Last week, with rain in the forecast and temperatures dropping into the 30s, the city of Sacramento opened two warming centers for those looking to stay out of the cold. The centers, activated at the city's Outreach and Engagement Center on Auburn Boulevard and the North Fifth Street Shelter lobby, opened on Nov. 28 and will remain open from 8 p.m. to 8 a.m. through Dec. 8.
In previous years, the centers have come under fire by advocates for being temporary and hard to reach for Sacramento’s estimated 5,000 unhoused people. That said, more than 70 people have visited the centers since they opened last week, according to city officials.
36-year-old Omie Williams is currently unhoused.

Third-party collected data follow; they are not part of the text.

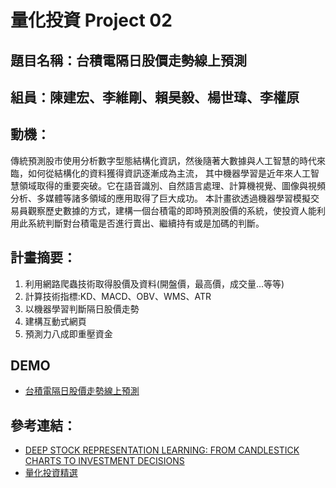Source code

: # 量化投資 Project 02

## 題目名稱：台積電隔日股價走勢線上預測

## 組員：陳建宏、李維剛、賴昊毅、楊世瑋、李權原

## 動機：
傳統預測股市使用分析數字型態結構化資訊，然後隨著大數據與人工智慧的時代來臨，如何從結構化的資料獲得資訊逐漸成為主流，
其中機器學習是近年來人工智慧領域取得的重要突破。它在語音識別、自然語言處理、計算機視覺、圖像與視頻分析、多媒體等諸多領域的應用取得了巨大成功。
本計畫欲透過機器學習模擬交易員觀察歷史數據的方式，建構一個台積電的即時預測股價的系統，使投資人能利用此系統判斷對台積電是否進行賣出、繼續持有或是加碼的判斷。

## 計畫摘要：
1. 利用網路爬蟲技術取得股價及資料(開盤價，最高價，成交量...等等)
2. 計算技術指標:KD、MACD、OBV、WMS、ATR
3. 以機器學習判斷隔日股價走勢
4. 建構互動式網頁
5. 預測力八成即重壓資金

## DEMO

* [台積電隔日股價走勢線上預測](https://9ea3b155.ngrok.io/)


## 參考連結：
* [DEEP STOCK REPRESENTATION LEARNING: FROM CANDLESTICK CHARTS TO
INVESTMENT DECISIONS](https://arxiv.org/pdf/1709.03803.pdf)
* [量化投資精選](https://community.bigquant.com/t/%E9%87%8F%E5%8C%96%E7%A0%94%E7%A9%B6%E6%AF%8F%E5%91%A8%E7%B2%BE%E9%80%89-20170929/2821)
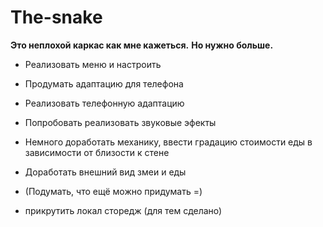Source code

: # The-snake

__Это неплохой каркас как мне кажеться.__
__Но нужно больше.__



* Реализовать меню и настроить
* Продумать адаптацию для телефона
* Реализовать телефонную адаптацию


* Попробовать реализовать звуковые эфекты
* Немного доработать механику, ввести градацию стоимости еды в зависимости от близости к стене
* Доработать внешний вид змеи и еды
* (Подумать, что ещё можно придумать =)

* прикрутить локал сторедж (для тем сделано)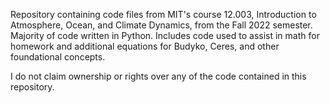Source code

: Repository containing code files from MIT's course 12.003, Introduction to Atmosphere, Ocean, and Climate Dynamics, from the Fall 2022 semester. Majority of code written in Python. Includes code used to assist in math for homework and additional equations for Budyko, Ceres, and other foundational concepts.

I do not claim ownership or rights over any of the code contained in this repository.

She said she almost gave up on reaching the warming center at the Outreach and Engagement Center.
“I couldn't get out here,” she said. “I didn't have the bus pass or the willpower or the strength to come out here and walk from the lightrail.”
However, Williams said she had a pre-existing relationship with Hope Cooperative, the organization which runs the shelter, and they were able to connect her to a ride from the River District, where she often stays outside in a tent.
“If I didn't come here tonight, I didn't know what I was going to do,” she said.
In previous years, the Outreach and Engagement Center, located at the city’s former Powerhouse Science Center and Museum, was only activated as a respite center during weather related events — for cooling in the summer and warming in the winter. In September, the city opened the facility as a full-time respite center, regardless of the weather. Guests who are referred there by outreach workers can stay for three to five days, and are connected to resources through the Hope Cooperative.
People who have come to the Auburn Boulevard facility for the walk-up warming center enter through a metal gate and are briefly interviewed before being escorted inside. In the foyer, staff ask about health concerns, intake guests’ possessions, and check if a guest is in the Homeless Management Information System. According to Sacramento Steps Forward, the organization tasked with tracking homelessness in the region, this system is a community-wide database used by homeless service providers to “collect confidential client-level data including demographics, history of homelessness and services accessed, and service needs.”
The building has port-a-potties, portable showers, a kennel area, a small dining hall, a dorm for men and women and a lounge space with recliners.
During a visit on Nov. 29, the center was clean and relatively quiet. A Christmas tree with multicolored lights stood in the corner of the lobby, and the Netflix comedy show “Wednesday” played quietly in the lounge. Eight staff run the place at a time, some of them formerly homeless themselves.
The dorms do not have bunk beds; staff provide fold-out mattresses for people to place on the ground, along with a blanket. Although the shelter is meant to temporarily house single adults, one room was cordoned off with a sheet. Behind it, a family was settling down for the night. Hope Cooperative CEO Erin Johansen said the site has to be flexible.
“It's so hard out there that, right now, the city is really trying to help as many people as they can,” Johansen said. “So they're like, you know, ‘make it work, figure it out.’ And that's kind of what we're doing here.”
Johansen said that extends, too, to time that people spend at the respite center. Although it’s intended for people to stay for three to five days, in some cases, it takes longer to help people find their next step. Staff say that 65-year-old Bailey Nelson has been at the shelter for three weeks. Nelson says there aren’t many options for him, and he’s grateful to have been able to stay for longer to get on his feet.
“I had to be stationary somewhere in order to make movement,” he said. “And this was the place to do that.”
The Outreach and Engagement Center normally has capacity to serve 50 people, but during weather-related emergencies capacity is expanded to serve up to 100 people. Johansen said if the center reaches full capacity staff will be “wall-to-wall” busy.
“This was not designed to be a long term shelter” she said. “When you go into a shelter that is designed that way, you might have cots all over the place. This is just bare bones mats on the floor. It was designed to be very short term, [for] triage and warming.”
As for Williams, she was happy to have any accommodation. During the winter, she said she tries to utilize every option to stay warm, like searching for clothes or an extra blanket to sleep on and trash bags to cover her tent.
“Tonight, I'm concentrating on rest and my prayers, and I'm just getting a clear mind, you know, and knowing that I'm safe and I'm okay right now,” she said.
Williams said she hopes the Outreach and Engagement Center will let her stay longer, and that she can connect with some of Hope Cooperative’s resources to help get into a more stable situation.
“I just think that there needs to be more long term consistency, shelter and safe places for homeless people to keep their stuff,” she said. “Not only a respite 23-hour solution, but a permanent solution.”